Task requirements = Look through the records below for the line with "function declarations are". Return that line and each one after it up to and including the line with "why this happened, just", exactly.

Top of Entries supplied

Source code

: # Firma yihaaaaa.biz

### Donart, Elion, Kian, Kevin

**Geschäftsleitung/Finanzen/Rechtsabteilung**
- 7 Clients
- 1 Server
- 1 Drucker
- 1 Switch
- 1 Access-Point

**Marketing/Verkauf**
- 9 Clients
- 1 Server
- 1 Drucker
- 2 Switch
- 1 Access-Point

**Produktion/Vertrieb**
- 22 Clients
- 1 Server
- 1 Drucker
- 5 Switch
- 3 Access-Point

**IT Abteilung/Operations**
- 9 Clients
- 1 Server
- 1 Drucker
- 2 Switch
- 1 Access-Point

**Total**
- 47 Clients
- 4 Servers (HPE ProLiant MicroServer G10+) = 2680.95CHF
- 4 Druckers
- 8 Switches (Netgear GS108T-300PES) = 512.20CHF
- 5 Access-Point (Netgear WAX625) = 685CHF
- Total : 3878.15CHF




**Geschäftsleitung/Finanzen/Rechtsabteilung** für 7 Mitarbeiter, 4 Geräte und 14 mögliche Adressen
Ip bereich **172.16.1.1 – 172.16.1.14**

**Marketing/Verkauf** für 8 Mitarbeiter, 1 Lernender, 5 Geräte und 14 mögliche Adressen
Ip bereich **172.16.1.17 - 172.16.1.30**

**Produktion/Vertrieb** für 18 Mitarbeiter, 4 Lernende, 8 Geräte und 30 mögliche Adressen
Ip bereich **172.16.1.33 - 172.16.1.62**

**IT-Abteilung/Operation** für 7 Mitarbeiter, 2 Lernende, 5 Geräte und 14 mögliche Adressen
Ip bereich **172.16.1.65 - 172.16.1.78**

Bottom of Entries supplied
Top of Entries supplied

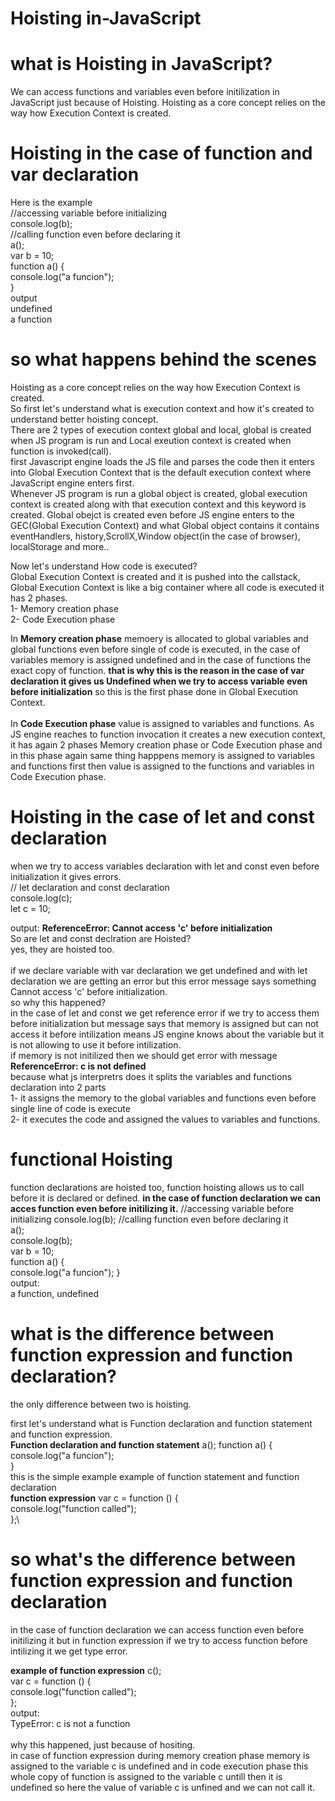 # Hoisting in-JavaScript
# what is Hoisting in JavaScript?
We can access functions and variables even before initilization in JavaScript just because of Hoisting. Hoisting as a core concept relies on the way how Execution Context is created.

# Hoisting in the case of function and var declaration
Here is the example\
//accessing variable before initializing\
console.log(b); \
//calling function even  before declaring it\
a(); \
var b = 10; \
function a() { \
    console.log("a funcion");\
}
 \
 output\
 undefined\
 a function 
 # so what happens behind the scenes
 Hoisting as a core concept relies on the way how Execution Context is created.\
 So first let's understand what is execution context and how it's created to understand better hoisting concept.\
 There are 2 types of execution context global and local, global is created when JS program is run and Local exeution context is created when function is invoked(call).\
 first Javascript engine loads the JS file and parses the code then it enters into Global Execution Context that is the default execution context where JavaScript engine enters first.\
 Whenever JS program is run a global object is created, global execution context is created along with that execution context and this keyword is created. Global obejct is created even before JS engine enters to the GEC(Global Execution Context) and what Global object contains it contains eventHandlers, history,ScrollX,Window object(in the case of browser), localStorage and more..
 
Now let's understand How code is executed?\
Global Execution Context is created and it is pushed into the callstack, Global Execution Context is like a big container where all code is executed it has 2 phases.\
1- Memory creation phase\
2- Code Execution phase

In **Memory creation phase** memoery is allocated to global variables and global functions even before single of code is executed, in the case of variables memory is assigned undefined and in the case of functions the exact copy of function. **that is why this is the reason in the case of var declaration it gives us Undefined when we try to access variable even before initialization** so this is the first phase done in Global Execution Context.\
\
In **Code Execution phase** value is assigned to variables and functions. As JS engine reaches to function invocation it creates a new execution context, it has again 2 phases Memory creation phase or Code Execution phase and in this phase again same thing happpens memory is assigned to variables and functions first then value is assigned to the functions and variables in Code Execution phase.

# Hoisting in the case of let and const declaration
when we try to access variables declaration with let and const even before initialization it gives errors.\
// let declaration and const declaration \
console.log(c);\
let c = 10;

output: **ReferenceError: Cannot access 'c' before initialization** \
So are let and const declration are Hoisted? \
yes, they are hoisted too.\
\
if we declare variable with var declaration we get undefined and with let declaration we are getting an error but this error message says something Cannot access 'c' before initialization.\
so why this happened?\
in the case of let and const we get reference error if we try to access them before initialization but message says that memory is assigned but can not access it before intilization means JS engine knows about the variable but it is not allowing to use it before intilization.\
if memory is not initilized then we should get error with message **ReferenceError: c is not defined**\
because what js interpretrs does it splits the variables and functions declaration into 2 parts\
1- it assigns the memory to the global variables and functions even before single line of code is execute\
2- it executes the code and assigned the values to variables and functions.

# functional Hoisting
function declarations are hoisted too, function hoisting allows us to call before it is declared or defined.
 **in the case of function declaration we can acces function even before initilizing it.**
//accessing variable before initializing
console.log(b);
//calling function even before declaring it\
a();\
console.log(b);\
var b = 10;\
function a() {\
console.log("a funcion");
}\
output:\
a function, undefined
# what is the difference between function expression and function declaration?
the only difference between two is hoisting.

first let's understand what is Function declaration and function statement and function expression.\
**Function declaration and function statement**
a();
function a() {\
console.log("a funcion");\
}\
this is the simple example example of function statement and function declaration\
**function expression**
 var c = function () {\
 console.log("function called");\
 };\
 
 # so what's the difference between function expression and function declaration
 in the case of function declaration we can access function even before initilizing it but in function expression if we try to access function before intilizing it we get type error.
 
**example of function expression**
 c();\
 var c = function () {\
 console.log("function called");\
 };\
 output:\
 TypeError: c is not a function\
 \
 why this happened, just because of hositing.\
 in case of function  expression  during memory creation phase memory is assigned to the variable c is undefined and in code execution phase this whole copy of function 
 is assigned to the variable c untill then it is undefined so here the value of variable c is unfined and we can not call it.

Bottom of Entries supplied

Solution for this task =
function declarations are hoisted too, function hoisting allows us to call before it is declared or defined.
 **in the case of function declaration we can acces function even before initilizing it.**
//accessing variable before initializing
console.log(b);
//calling function even before declaring it\
a();\
console.log(b);\
var b = 10;\
function a() {\
console.log("a funcion");
}\
output:\
a function, undefined
# what is the difference between function expression and function declaration?
the only difference between two is hoisting.

first let's understand what is Function declaration and function statement and function expression.\
**Function declaration and function statement**
a();
function a() {\
console.log("a funcion");\
}\
this is the simple example example of function statement and function declaration\
**function expression**
 var c = function () {\
 console.log("function called");\
 };\
 
 # so what's the difference between function expression and function declaration
 in the case of function declaration we can access function even before initilizing it but in function expression if we try to access function before intilizing it we get type error.
 
**example of function expression**
 c();\
 var c = function () {\
 console.log("function called");\
 };\
 output:\
 TypeError: c is not a function\
 \
 why this happened, just because of hositing.\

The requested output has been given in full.